Zebrafish (danio rerio) shoaling in light and dark conditions involves a complex interplay between vision and lateral line
behavioral neuroscience, cobalt chloride, group behavior, lateral line, shoaling, zebrafish, vision
We know little about how - or even if in some species – fish shoal in darkness. We hypothesized that ‘dark shoaling’ occurs in zebrafish and therefore must depend upon lateral line sensory input. Shoaling in groups of five adult zebrafish was analyzed with motion tracking software.
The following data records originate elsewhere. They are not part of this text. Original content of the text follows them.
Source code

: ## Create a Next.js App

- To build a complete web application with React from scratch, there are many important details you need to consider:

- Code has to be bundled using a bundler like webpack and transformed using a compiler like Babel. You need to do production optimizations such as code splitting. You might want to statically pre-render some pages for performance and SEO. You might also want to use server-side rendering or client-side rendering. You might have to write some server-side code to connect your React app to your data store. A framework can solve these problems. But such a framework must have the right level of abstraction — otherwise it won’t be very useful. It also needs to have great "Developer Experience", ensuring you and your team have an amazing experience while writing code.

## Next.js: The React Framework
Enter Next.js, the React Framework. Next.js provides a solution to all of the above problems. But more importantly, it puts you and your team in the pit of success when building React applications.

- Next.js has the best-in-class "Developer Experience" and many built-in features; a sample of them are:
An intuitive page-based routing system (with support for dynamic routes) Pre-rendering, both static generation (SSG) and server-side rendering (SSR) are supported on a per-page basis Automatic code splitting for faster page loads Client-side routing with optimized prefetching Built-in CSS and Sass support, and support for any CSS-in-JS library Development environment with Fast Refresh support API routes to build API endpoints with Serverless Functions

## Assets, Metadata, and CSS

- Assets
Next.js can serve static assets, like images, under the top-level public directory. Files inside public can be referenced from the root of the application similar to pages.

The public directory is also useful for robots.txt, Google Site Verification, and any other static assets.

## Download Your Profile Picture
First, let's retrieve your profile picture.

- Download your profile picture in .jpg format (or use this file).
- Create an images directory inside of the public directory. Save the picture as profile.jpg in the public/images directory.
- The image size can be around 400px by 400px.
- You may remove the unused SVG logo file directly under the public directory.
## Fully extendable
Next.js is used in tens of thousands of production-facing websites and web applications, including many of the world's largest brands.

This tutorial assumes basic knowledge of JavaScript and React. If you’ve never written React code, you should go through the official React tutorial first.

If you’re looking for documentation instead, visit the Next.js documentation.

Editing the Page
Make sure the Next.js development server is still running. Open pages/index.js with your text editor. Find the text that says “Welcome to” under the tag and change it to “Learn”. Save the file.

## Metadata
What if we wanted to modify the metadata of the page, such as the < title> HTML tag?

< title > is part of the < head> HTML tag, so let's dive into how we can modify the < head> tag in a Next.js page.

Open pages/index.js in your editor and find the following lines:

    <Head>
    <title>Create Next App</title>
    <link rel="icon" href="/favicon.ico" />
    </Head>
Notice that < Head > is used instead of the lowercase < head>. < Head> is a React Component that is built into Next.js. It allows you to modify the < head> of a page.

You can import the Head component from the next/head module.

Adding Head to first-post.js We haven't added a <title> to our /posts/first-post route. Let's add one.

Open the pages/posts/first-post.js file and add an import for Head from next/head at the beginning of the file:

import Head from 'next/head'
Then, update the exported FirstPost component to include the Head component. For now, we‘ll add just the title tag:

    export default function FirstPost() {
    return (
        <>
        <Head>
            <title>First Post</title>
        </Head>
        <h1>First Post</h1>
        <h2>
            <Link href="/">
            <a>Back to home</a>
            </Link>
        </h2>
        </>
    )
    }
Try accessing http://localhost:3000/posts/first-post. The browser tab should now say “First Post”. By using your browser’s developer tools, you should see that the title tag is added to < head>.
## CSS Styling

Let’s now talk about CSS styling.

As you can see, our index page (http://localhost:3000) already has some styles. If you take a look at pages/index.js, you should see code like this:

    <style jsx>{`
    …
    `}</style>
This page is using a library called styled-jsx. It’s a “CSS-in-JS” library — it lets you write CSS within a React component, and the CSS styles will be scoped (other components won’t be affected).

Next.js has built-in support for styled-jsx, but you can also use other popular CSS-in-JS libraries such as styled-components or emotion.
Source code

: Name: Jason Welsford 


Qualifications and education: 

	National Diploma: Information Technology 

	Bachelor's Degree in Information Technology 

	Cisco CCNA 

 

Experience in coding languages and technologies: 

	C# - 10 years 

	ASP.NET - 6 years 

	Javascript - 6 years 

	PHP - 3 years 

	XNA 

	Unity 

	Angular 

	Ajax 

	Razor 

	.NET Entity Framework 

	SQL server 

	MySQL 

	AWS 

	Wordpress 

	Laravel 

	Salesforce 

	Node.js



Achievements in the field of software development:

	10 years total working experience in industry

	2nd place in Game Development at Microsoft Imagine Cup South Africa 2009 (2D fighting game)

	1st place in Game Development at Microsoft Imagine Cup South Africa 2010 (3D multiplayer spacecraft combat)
We measured average inter-individual distance, time near the arena wall (thigmotaxis zone) and total distance traveled under normal room light, and in near-complete darkness (infrared light at 850 nm). These observations were repeated in fish treated with cobalt chloride (CoCl2), which ablates lateral line function. In untreated controls, dark shoaling was reduced compared to in light, but nonetheless still present. Elimination of lateral line sensory input by CoCl2 treatment similarly reduced, but did not eliminate, shoaling under both light and dark. Our findings indicate that normal zebrafish shoaling in light or dark requires both visual and lateral line inputs, with neither alone sufficient for normal shoaling.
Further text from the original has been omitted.